Adaś, czyli każdy z Nas mat. prasowy

Oczywista wydaje się być uniwersalność najlepszych filmów Koterskiego. Oglądając „Dom wariatów” wiemy, że mogą się zmieniać szczegóły, ale przeżywamy wieczne potyczki każdego z nas z szeroko pojętym domem rodzinnym, rodzicami. Jesteśmy ponownie świadkami wiecznej walki rodziców między sobą. W „Życiu wewnętrznym” każdy widz odnajdzie się jako Adaś Miauczyński – mieszkaniec wielkiego blokowiska. Bez trudu znajdzie też co najmniej paru sąsiadów.

W „Dniu świra” jednak widzimy siebie. Wszystko, co tego dnia przeżywa główny bohater (we wszystkich filmach Koterskiego ten sam – Adaś Miauczyński), możemy odnieść do siebie. W tym filmie każdy widz odnajdzie elementy swojego dnia, swojego życia.

Życia, które jest zlepkiem marzeń wiecznie niezrealizowanych. Bo do pierwszej (i jedynej) miłości wrócić się już nie da, a wszystko osiągamy już tylko w myślach.

Wielkiej tradycji. Romantycznej (Mickiewicz, Chopin, wielka miłość). Wpajanej przez całe życie.

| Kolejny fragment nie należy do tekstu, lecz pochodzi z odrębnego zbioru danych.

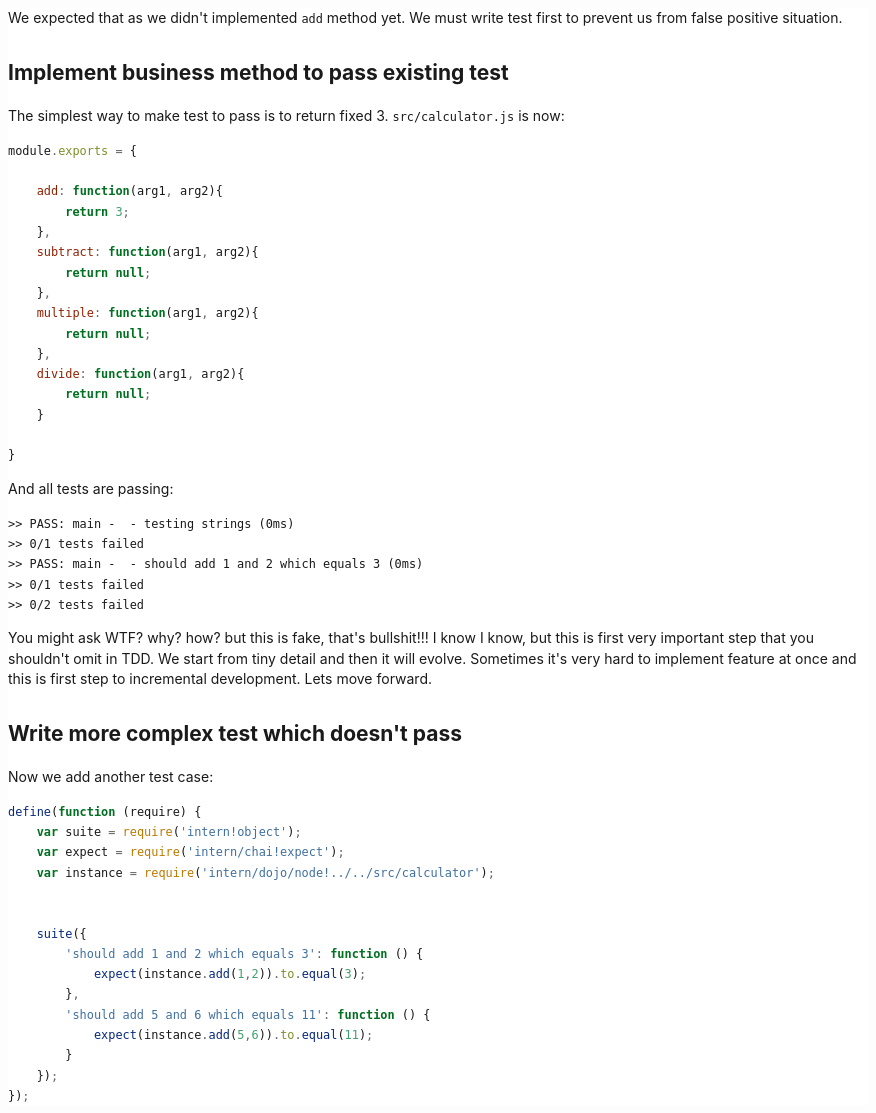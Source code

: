 We expected that as we didn't implemented ```add``` method yet. We must write test first to prevent us from false positive situation.

## Implement business method to pass existing test

The simplest way to make test to pass is to return fixed 3. ```src/calculator.js``` is now:

```js
module.exports = {
    
    add: function(arg1, arg2){
        return 3;
    },
    subtract: function(arg1, arg2){
        return null;
    },
    multiple: function(arg1, arg2){
        return null;
    },
    divide: function(arg1, arg2){
        return null;
    }
    
}
```

And all tests are passing:

```
>> PASS: main -  - testing strings (0ms)
>> 0/1 tests failed
>> PASS: main -  - should add 1 and 2 which equals 3 (0ms)
>> 0/1 tests failed
>> 0/2 tests failed
```

You might ask WTF? why? how? but this is fake, that's bullshit!!!
I know I know, but this is first very important step that you shouldn't omit in TDD. We start from tiny detail and then it will evolve. Sometimes it's very hard to implement feature at once and this is first step to incremental development. Lets move forward.

## Write more complex test which doesn't pass

Now we add another test case:

```js
define(function (require) {
    var suite = require('intern!object');
    var expect = require('intern/chai!expect');
    var instance = require('intern/dojo/node!../../src/calculator');


    suite({
        'should add 1 and 2 which equals 3': function () {
            expect(instance.add(1,2)).to.equal(3);
        },
        'should add 5 and 6 which equals 11': function () {
            expect(instance.add(5,6)).to.equal(11);
        }
    });
});

```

Która stała się więzieniem, wiecznie nieudaną ucieczką, próbą nowego początku, czymś z czym trzeba próbować się mierzyć (np. we własnych próbach poetyckich).

Rytuałów, które stają się z czasem coraz bardziej autystyczną próbą ogarnięcia codzienności, życia i świata dookoła.

Lęków codziennych, wcale nie zawsze absurdalnych, o zdrowie swoje i najbliższych, ale również o to, że stracimy kontrolę nad sobą. Bo przecież świat wokół prowadzi do wiecznych frustracji. Tych osobistych związanych z pracą (która miała być pasją, a okazała się katorgą za gorsze), życiem prywatnym (pustym i nieudanym). Wiecznym poniżeniem (jak to przeżywane u lekarza). Ale również ze światem wokół – polityką, zachowaniem sąsiadów, ludzi spotykanych na ulicy, mało istotnymi sprawami, którymi zajmują się inni.

Rzecz jasna główny bohater często przesadza. Czasem nie przyznajemy mu racji w tym, jak widzi świat, gdzie spostrzega wady. Ale rozumiemy go jednocześnie gdy się na otaczającym świecie mści. Choć przecież celniejszym byłoby stwierdzenie, że mścić się stara. Satysfakcja z tego jednak niewielka, a zagrożenie dla własnego zdrowia rośnie.

Zostają więc niepewności i lęki o to czy życie mogło potoczyć się inaczej. I o to, czy choć ukochane dziecko Adasia (z nieudanego małżeństwa, które cały czas owocuje kłótniami z byłą już żoną) będzie szczęśliwe.

Ale żali nad sobą i zmarnowanym życiem nie ma kto wysłuchać. To może najsmutniejsza – choć jakże zabawna – scena w całym filmie. Gdy Główny bohater zdobywa się na odwagę opowiedzenia prawdy o swoim życiu, ale jedyny słuchacz ma akurat problemy ze słuchem.

Staje się więc nieważne o czym marzymy, czego już nie osiągniemy, co nas zawiodło, czego się boimy i co nas denerwuje. To nikogo nie obchodzi.

Piszę w pierwszej osobie liczby mnogiej, bo Adaś Miauczyński jest każdym z nas.